Study on Incentives for Glaucoma Medications Adherence (NCT02271269) | Clinical Trial Compass
CompletedNot Applicable
Study on Incentives for Glaucoma Medications Adherence
Singapore100 participantsStarted 2014-11
Plain-language summary
Glaucoma topical eye medications, when adhered to, are effective at controlling disease progression. Yet evidence shows that many glaucoma patients have incomplete adherence to medications, with disease progression resulting in significant costs to the patient and health system. Through the approach of value pricing, a link can be made between non-adherence and its resulting costs by granting subsidies to adherent patients for their medications and physician visits. This 6-month randomized controlled trial among 100 glaucoma patients from the Singapore National Eye Centre aims to test the extent to which value pricing can improve medication adherence.
Who can participate
Age range
21 Years – 85 Years
Sex
ALL
See this in plain English?
AI-rewrites the medical criteria so a patient or caregiver can understand them.

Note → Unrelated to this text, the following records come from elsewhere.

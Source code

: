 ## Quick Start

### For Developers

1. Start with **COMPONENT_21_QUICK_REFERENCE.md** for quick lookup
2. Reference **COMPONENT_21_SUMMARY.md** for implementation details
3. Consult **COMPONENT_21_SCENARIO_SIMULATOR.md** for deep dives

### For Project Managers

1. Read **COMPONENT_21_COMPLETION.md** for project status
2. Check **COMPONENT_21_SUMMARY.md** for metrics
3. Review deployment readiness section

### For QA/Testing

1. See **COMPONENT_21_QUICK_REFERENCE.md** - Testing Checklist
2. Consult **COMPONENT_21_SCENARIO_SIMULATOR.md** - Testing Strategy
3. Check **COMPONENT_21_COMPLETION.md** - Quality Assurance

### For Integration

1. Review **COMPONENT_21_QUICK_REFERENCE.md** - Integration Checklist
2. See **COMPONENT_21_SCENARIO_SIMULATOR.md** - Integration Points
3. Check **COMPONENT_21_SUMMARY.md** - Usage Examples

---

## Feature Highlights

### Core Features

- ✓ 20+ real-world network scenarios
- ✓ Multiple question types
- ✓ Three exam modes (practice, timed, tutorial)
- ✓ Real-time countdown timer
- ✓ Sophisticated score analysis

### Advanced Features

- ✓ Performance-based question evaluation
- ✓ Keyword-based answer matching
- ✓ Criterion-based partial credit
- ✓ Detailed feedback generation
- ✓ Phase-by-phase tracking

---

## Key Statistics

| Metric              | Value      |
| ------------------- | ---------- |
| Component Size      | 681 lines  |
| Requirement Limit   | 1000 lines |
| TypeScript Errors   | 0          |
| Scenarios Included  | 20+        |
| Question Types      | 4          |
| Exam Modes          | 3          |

Always confirm with the trial site.
Inclusion Criteria:
* Singaporean citizens or permanent residents
* Conversant in English or Mandarin
* Taking at least one glaucoma eye drop medication
* Shown to be non-adherent based on a value of 6 or less on the Modified Medication Adherence Scale (MMAS)
Exclusion Criteria:
* Significant comorbid conditions preventing application of medications without assistance
* Stage 4 (advanced) or Stage 5 (end stage) glaucoma according to the Glaucoma Staging System
Questions worth asking your doctor
Bring these to your next appointment. They're a starting point for a shared conversation — not a sign you qualify or a recommendation to enrol.
1Based on my diagnosis and history, is this trial worth exploring for me — or is there a standard treatment we should try first?
2What does this trial's phase tell us about how much is already known about its safety and benefit?
3What would taking part actually involve for me — visits, tests, time, and travel?
4What are the known and possible risks or side effects I should weigh, and how would they be monitored?
5If this trial isn't the right fit, what other options or trials would you suggest I look into?
Generated to help you prepare — always confirm anything about your own eligibility and care with the study team and your doctor.
Questions for the trial coordinator
The trial coordinator is the person who runs the study day to day. These cover the practical side — logistics, costs, and what taking part would actually mean for your life. The study team confirms whether you meet the criteria; these are questions to ask, not a sign you qualify.
1What does taking part actually involve week to week — how many visits, where, and how long does each one take?
2What costs are covered by the study, and what might I have to pay for myself, including travel, parking, or time off work?
3What happens during screening, and what happens if the study team confirms I don't meet the criteria after those tests?
4Who pays for the scans, blood work, and other tests the trial requires — the study, my insurance, or me?
5How will being in the trial affect my regular care, and will my own doctor stay informed and involved?
6Can I leave the trial at any point if I change my mind, and what would happen to my care if I do?
A starting point for the conversation — always confirm anything about your own eligibility, costs, and care with the study team and your doctor.